* **Task requirements**: Scan the material for the word "homework" and return every matching line.

-- Supplied data follows --

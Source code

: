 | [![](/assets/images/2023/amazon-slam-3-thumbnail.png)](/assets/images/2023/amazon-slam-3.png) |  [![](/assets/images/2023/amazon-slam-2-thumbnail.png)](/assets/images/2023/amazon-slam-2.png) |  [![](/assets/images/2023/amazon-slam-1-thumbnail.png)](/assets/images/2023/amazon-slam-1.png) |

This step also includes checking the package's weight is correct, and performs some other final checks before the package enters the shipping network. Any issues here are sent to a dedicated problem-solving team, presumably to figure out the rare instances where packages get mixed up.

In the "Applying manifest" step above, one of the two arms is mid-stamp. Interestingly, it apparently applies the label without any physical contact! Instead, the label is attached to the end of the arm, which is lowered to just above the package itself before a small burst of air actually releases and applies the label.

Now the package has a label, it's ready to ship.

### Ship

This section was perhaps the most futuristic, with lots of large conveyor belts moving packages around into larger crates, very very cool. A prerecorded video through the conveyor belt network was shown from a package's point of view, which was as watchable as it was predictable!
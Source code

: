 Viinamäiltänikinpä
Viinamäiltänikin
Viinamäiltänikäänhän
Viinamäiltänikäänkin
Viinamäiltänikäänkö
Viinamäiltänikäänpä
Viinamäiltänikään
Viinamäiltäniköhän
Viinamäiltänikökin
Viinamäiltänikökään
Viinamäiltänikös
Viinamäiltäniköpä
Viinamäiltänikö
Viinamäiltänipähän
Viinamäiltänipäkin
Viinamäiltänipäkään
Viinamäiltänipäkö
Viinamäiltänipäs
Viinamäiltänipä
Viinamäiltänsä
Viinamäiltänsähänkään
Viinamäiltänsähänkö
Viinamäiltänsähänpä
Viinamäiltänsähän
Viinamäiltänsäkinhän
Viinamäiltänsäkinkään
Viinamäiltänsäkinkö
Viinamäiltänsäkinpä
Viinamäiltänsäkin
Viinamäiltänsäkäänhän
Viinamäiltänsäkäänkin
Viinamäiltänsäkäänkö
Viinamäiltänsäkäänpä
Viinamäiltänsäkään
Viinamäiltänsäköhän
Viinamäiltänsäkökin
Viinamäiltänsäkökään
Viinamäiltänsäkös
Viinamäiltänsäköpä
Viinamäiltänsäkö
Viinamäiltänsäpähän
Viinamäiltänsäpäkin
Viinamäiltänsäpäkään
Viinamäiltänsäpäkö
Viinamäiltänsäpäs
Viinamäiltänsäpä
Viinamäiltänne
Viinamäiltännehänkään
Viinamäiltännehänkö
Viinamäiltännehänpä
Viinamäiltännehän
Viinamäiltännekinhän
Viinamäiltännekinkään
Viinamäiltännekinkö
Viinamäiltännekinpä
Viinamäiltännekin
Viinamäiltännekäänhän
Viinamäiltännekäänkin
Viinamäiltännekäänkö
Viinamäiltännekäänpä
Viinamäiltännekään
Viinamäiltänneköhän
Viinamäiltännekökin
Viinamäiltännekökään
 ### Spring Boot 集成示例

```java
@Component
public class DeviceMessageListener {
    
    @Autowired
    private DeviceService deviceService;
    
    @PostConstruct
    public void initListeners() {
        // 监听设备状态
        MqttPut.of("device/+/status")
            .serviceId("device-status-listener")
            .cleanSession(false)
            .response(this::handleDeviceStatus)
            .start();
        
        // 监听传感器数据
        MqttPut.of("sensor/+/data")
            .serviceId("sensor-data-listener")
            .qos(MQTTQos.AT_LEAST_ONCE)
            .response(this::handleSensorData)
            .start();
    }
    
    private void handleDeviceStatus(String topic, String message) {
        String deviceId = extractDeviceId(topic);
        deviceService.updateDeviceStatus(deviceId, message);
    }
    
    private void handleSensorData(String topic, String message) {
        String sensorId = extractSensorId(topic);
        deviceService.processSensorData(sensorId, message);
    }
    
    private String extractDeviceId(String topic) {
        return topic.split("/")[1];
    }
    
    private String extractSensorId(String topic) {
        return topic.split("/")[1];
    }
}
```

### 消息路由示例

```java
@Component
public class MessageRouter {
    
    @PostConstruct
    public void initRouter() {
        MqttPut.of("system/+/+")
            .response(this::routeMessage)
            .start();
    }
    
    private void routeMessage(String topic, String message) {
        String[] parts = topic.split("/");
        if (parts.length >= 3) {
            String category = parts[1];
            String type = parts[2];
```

-- Supplied data concluded --
-- Supplied data follows --

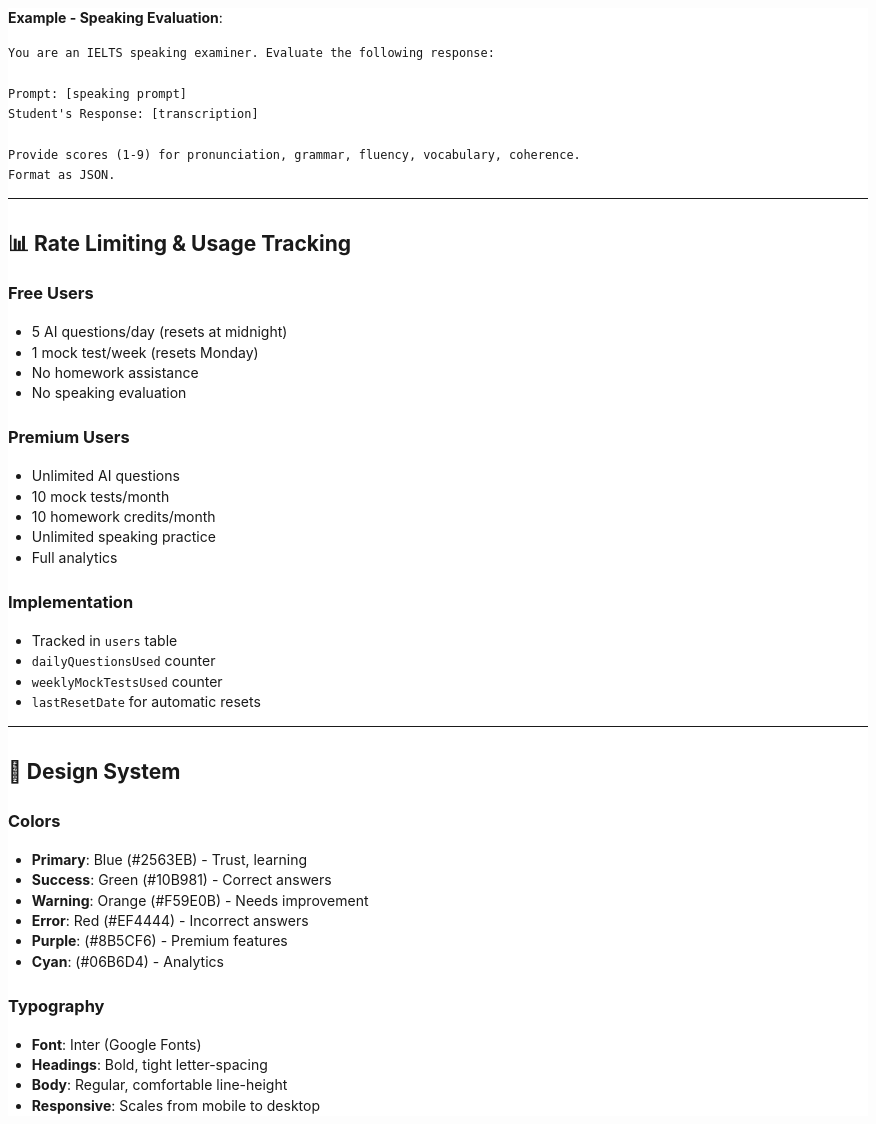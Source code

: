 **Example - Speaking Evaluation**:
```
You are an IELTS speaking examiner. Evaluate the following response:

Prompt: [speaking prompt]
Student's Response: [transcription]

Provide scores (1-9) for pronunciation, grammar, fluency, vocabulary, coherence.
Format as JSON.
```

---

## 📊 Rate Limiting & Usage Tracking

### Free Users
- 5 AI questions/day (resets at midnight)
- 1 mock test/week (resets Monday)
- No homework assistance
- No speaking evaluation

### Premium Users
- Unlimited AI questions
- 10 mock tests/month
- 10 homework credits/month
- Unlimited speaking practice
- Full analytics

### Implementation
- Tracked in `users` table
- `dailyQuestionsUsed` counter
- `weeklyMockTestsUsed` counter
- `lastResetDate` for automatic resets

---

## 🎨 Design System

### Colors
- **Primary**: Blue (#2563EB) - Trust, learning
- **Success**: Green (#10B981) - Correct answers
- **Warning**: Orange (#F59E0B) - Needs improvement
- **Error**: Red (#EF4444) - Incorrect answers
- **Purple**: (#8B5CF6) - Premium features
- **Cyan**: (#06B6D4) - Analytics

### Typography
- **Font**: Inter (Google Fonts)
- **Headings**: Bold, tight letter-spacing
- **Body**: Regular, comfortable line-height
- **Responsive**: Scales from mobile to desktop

-- Supplied data concluded --
-- Supplied data follows --

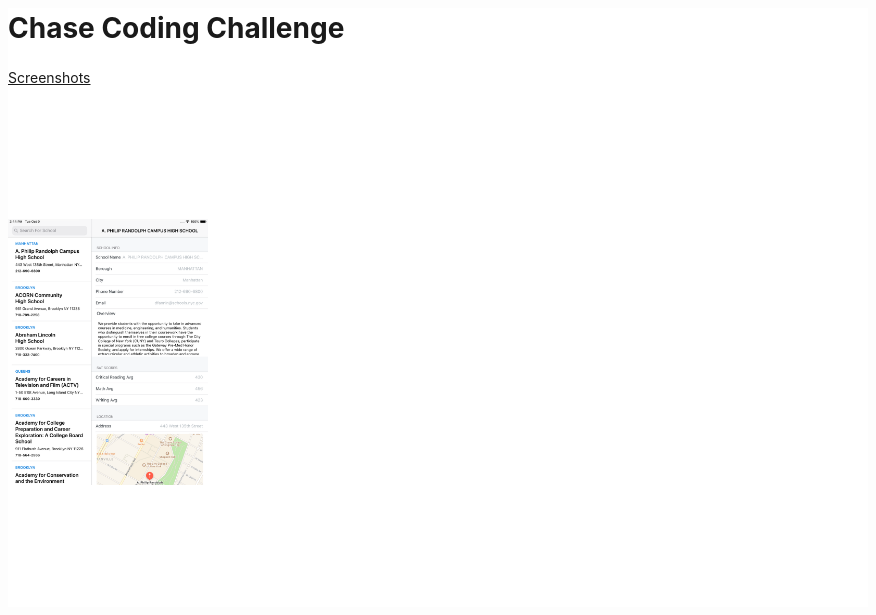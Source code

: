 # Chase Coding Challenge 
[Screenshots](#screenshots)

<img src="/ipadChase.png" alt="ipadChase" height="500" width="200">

-- Supplied data concluded --

* **Task answer**:
- No homework assistance
- 10 homework credits/month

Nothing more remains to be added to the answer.